#### Source texts of formatted documents
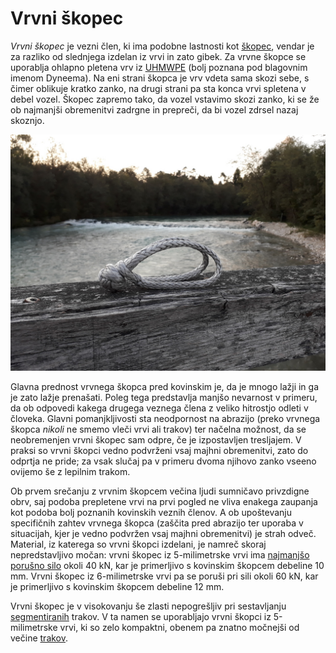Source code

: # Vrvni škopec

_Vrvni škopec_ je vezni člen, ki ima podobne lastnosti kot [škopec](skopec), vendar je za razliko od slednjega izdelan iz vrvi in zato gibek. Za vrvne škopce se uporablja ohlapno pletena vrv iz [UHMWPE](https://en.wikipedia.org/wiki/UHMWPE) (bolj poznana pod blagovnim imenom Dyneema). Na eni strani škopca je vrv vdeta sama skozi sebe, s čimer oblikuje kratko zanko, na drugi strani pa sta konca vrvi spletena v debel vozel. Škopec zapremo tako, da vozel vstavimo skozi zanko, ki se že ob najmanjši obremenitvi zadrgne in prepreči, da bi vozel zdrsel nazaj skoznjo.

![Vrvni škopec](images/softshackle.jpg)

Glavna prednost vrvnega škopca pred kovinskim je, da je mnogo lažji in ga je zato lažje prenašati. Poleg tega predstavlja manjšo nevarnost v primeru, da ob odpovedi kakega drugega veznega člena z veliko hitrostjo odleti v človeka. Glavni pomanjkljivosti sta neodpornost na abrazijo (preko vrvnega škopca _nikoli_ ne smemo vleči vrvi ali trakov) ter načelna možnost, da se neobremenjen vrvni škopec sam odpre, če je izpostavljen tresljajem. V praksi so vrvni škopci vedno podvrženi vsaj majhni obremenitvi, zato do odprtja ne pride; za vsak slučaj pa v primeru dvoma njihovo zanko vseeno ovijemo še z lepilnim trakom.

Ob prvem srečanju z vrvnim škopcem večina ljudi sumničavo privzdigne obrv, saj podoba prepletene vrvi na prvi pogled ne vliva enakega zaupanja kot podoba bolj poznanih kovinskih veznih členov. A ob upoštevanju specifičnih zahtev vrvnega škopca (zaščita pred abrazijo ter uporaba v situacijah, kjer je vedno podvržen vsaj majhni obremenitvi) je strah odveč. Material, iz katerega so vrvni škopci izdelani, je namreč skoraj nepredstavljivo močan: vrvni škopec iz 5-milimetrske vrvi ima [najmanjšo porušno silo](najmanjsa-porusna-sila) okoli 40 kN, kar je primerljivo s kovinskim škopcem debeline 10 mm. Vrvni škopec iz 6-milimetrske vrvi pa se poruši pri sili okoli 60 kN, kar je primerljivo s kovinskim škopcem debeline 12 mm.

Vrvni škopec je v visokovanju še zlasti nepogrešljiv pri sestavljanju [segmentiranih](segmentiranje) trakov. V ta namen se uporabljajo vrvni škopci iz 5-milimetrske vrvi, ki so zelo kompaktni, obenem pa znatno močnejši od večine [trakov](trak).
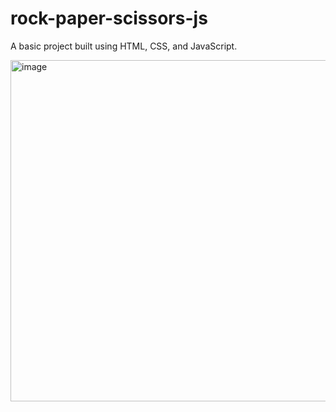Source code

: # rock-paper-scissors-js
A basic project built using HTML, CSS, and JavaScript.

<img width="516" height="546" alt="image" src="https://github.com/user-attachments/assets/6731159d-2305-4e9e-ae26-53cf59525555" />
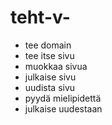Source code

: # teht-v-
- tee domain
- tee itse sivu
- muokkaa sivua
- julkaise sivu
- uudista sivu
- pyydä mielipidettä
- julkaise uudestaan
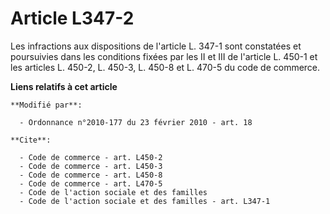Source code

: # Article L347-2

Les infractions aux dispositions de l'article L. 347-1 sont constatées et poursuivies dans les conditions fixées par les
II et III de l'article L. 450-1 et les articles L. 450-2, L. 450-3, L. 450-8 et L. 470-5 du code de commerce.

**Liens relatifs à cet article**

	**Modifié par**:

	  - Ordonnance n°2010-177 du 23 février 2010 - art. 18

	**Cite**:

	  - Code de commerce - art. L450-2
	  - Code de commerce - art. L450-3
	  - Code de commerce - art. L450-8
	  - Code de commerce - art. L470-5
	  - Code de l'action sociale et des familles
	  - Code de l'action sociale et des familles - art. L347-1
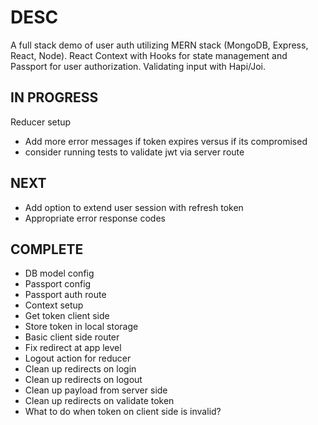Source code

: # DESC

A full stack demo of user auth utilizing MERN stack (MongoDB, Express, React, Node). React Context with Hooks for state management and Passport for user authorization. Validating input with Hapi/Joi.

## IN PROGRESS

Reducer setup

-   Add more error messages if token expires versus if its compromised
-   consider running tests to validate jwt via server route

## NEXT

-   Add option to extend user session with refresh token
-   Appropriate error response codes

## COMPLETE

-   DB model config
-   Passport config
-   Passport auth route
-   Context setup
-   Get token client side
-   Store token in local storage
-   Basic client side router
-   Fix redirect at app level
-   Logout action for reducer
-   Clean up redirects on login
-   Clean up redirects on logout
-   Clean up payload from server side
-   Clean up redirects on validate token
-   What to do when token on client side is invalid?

--

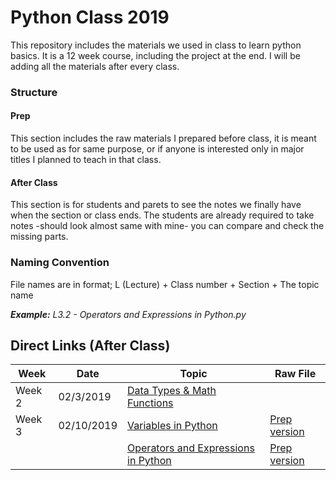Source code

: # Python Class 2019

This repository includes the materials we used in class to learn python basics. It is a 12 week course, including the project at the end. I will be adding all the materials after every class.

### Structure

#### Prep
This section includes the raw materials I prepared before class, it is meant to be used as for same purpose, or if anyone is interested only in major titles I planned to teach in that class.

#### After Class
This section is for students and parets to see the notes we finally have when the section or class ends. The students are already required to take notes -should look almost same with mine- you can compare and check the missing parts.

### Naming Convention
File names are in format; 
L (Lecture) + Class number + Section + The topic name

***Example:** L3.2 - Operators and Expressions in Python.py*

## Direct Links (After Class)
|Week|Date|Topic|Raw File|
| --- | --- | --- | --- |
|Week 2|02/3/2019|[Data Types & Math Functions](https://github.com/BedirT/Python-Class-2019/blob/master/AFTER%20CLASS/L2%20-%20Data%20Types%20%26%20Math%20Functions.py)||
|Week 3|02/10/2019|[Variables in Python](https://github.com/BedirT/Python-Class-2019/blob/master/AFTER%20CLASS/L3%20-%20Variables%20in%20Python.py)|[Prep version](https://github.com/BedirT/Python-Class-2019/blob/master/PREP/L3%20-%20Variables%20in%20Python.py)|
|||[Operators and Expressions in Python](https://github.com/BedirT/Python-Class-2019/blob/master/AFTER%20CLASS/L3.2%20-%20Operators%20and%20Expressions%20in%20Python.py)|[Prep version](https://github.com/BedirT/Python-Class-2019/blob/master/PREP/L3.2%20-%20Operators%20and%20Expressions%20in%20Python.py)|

#### Work to be completed
Copy out the lines above exactly, beginning at the one that contains "from server side" and ending at the one that contains "side is invalid?".

#### Result below
-   Clean up payload from server side
-   Clean up redirects on validate token
-   What to do when token on client side is invalid?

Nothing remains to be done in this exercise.